About this exercise
This exercise requires an exact copy of each line from the one containing "exploring **Generative AI**." down to the last line below.

--- Provided material Enclosed Below ---

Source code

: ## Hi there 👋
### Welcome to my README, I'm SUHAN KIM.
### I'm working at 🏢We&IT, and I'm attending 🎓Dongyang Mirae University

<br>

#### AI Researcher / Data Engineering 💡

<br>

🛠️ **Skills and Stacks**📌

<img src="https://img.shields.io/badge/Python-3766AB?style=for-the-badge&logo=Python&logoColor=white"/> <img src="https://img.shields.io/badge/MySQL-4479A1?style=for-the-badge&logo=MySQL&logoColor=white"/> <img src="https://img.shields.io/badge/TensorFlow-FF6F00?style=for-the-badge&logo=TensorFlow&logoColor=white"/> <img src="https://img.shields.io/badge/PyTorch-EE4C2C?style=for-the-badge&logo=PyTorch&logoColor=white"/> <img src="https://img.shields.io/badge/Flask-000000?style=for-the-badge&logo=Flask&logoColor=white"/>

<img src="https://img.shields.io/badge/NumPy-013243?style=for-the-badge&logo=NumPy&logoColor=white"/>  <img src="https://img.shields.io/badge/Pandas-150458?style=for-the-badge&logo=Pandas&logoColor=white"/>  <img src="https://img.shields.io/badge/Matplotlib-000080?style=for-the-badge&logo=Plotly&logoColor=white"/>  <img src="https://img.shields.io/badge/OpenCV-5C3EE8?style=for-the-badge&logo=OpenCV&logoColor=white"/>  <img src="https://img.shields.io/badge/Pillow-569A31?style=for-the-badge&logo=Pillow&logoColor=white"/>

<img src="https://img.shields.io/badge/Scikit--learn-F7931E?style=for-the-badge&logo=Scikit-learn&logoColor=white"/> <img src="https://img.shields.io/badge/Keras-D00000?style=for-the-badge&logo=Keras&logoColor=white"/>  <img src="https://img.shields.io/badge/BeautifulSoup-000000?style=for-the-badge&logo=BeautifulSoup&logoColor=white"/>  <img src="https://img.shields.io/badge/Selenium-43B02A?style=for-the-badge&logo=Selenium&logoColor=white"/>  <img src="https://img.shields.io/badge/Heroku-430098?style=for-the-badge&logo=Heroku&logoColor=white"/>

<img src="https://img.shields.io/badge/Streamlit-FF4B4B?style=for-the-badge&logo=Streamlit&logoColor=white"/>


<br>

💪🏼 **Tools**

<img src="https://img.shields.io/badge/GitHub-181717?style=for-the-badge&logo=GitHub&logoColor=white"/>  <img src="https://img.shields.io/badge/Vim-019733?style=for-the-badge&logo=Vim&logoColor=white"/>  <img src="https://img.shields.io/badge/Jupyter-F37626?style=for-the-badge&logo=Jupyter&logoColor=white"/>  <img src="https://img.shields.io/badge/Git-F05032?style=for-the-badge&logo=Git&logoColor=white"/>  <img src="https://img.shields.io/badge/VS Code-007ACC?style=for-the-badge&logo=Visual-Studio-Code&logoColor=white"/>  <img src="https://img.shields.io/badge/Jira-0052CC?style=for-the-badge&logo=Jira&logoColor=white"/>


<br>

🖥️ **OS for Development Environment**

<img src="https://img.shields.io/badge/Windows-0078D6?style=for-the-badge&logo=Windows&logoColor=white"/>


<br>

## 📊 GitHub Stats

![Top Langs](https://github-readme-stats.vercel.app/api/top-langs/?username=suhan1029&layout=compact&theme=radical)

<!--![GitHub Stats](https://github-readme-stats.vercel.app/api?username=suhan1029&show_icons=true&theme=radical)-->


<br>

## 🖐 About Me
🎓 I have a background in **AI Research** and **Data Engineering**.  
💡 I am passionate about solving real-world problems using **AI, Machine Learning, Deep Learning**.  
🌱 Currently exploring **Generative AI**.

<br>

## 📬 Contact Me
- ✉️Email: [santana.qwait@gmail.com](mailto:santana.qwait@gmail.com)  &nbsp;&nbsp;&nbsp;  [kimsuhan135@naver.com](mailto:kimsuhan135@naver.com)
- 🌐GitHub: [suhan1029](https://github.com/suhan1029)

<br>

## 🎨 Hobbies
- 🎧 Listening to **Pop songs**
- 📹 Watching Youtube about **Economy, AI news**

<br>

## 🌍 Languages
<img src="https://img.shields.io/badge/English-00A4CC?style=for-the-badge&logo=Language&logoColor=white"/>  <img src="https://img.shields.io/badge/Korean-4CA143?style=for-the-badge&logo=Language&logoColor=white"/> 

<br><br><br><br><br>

--- End of Enclosed Provided material ---

Answer for the task
🌱 Currently exploring **Generative AI**.

<br>

## 📬 Contact Me
- ✉️Email: [santana.qwait@gmail.com](mailto:santana.qwait@gmail.com)  &nbsp;&nbsp;&nbsp;  [kimsuhan135@naver.com](mailto:kimsuhan135@naver.com)
- 🌐GitHub: [suhan1029](https://github.com/suhan1029)

<br>

## 🎨 Hobbies
- 🎧 Listening to **Pop songs**
- 📹 Watching Youtube about **Economy, AI news**

<br>

## 🌍 Languages
<img src="https://img.shields.io/badge/English-00A4CC?style=for-the-badge&logo=Language&logoColor=white"/>  <img src="https://img.shields.io/badge/Korean-4CA143?style=for-the-badge&logo=Language&logoColor=white"/> 

<br><br><br><br><br>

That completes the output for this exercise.